Guarding life

By Jeff Hansel

Don’t assume you’re safe just because you’re in a swimming pool this summer.

Actually, kids are most likely to drown in residential swimming pools, says the Centers for Disease Control and Prevention (CDC) Web site, and more than half of such accidental drownings happen at the child’s own home.

Swimming can present risks for adults as well. If you’re a man, think before you swim — or boat, especially if alcohol is in your system.


"In 2004, males accounted for 78 percent of fatal unintentional drownings in the United States," says the CDC.

"Over 50 percent of drownings result from boating incidents that have involved alcohol," said Andy Tlougan, assistant director for the Southeast Minnesota Chapter of the American Red Cross. "Mixing boating and/or swimming with alcohol is a bad idea."

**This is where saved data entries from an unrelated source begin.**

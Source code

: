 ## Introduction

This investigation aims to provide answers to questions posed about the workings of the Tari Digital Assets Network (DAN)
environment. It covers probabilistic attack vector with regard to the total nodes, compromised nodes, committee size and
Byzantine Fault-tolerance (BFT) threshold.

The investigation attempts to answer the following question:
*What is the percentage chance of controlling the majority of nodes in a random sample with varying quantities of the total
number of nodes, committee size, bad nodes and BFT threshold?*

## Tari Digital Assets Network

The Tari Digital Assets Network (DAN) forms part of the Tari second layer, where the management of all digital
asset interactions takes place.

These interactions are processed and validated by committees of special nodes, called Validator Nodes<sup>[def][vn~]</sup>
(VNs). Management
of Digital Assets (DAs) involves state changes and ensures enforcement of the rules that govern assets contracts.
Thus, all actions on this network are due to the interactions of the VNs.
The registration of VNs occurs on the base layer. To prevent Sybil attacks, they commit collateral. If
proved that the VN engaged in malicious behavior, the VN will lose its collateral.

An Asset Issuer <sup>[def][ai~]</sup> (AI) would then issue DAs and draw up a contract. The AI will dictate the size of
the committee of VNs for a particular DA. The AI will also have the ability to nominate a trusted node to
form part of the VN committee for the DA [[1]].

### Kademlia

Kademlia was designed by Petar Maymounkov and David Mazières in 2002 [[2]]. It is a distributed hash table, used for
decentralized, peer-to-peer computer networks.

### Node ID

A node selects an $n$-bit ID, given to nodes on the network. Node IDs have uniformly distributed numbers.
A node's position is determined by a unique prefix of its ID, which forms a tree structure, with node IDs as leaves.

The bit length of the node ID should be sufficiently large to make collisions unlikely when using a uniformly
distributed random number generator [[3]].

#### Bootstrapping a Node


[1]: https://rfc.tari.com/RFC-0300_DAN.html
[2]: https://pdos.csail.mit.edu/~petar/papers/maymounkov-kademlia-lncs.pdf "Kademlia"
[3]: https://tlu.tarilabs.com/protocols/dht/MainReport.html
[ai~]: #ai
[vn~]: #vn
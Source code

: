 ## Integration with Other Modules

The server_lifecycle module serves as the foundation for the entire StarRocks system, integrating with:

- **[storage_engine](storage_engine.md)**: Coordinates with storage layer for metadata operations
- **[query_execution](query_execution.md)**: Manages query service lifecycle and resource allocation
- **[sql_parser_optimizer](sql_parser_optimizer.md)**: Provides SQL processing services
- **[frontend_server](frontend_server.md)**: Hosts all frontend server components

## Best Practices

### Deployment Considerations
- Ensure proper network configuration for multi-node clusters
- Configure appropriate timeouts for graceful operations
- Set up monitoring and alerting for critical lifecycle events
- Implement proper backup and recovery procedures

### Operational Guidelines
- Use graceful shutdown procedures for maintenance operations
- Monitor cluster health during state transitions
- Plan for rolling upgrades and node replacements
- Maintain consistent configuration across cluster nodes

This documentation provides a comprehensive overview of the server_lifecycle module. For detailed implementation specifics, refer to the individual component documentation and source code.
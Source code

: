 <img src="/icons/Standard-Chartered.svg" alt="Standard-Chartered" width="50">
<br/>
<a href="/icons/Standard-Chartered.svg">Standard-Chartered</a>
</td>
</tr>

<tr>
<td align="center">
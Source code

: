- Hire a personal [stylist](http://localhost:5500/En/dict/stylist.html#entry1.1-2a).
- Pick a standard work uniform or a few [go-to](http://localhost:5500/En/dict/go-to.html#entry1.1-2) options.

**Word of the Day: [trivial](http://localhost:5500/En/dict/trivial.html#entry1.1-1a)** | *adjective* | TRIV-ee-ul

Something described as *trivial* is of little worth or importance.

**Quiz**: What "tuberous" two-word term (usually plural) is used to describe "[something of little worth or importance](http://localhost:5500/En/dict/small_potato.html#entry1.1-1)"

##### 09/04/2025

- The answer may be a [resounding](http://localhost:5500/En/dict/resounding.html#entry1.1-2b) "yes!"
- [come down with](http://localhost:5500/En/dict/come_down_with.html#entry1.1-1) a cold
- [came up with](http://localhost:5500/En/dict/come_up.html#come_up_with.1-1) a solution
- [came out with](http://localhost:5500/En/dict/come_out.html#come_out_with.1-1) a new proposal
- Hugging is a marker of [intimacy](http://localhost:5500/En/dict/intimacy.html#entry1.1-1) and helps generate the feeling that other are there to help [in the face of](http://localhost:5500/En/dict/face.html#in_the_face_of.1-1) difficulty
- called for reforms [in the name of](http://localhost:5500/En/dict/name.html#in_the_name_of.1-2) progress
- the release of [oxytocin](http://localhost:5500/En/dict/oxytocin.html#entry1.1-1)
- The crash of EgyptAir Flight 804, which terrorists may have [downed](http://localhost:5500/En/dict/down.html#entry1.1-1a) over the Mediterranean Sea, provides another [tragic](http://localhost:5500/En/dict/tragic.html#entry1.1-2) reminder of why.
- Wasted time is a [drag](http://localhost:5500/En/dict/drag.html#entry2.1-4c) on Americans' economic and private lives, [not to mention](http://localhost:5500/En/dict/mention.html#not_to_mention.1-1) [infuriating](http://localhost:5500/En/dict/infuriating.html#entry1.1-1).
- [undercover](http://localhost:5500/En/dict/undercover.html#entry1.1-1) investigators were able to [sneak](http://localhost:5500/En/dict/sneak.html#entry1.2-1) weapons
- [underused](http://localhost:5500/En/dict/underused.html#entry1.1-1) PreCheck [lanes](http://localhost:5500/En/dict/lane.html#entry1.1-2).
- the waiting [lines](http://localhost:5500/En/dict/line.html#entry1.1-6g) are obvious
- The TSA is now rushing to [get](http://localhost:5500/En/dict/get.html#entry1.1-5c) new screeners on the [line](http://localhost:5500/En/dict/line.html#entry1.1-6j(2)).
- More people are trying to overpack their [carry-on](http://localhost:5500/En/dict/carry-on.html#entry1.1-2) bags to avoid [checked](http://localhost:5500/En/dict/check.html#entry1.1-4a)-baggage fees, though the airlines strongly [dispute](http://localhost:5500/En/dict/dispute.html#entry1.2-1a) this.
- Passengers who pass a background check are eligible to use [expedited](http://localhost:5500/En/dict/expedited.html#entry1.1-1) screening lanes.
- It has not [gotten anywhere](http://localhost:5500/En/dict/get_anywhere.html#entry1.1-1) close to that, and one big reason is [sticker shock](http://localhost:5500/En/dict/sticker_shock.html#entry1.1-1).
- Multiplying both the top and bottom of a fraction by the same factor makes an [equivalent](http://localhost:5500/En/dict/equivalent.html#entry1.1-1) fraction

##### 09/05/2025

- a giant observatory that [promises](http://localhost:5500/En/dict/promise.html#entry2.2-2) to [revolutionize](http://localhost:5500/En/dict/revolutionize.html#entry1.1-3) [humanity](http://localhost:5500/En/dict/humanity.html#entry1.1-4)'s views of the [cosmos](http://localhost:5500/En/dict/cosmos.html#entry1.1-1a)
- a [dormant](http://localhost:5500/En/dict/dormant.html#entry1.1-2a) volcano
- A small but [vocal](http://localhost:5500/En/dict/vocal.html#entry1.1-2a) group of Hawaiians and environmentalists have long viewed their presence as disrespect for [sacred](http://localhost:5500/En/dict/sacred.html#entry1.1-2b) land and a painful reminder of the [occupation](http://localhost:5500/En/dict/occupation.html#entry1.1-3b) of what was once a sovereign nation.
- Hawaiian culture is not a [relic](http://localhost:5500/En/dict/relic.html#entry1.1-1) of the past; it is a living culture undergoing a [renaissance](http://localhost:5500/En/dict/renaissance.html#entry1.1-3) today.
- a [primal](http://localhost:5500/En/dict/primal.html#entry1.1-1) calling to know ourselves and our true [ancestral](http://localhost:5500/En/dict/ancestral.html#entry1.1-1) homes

A total of 49 Minnesotans drowned in water-related accidents in 2006, according to the Minnesota Department of Natural Resources (DNR).

Tlougan’s advice includes finding a swimming environment where other people are present.

"If you’re swimming at the lakes or the rivers, it’s best if you can swim in a supervised area, in other words, if there’s a lifeguard there," he said.

Places like Foster Arends Park have well-marked swimming areas, and the marked areas is where you should stay while swimming, Tlougan said.

"The bottom is known. It gradually slopes down. It’s much safer than if you go into the other area — it gets real deep real fast and real cold real fast," he said.

What if you recognize that someone’s in trouble, either in a pool or in a Minnesota waterway?


"You can throw something to them that floats, it could even be a cooler or a big log, or anything," Tlougan said. Try to calm the person and call 911. Enlist the help of others. But stay alert.

According to the DNR, between one and three people has drowned in Minnesota while trying to save someone else during each of the past five years.

If you’re the one who’s out on the water, prevention is key. When boating, Tlougan said, it’s OK to make a smart fashion statement.

"Even though it doesn’t look classy, it’s always good to have your Coast Guard-approved life jacket on," he said. If you see or hear a storm, it’s time to immediately move toward shore.

Drowning can happen anywhere. The DNR says the 49 Minnesota drownings in 2006 included 22 people who drowned in lakes, 15 in rivers, five in swimming pools, four in ponds or gravel pits and three in a bath or hot tub.

The best water safety advice, Tlougan said, is to learn how to swim well. Many Rochester-area high school students learn to swim while in school. Classes are also offered at a variety of area pools.

"All the swim lessons taught in this area will be people that are trained by Red Cross, so they’ll get some good, quality instruction if they stick to any of those types of places," Tlougan said.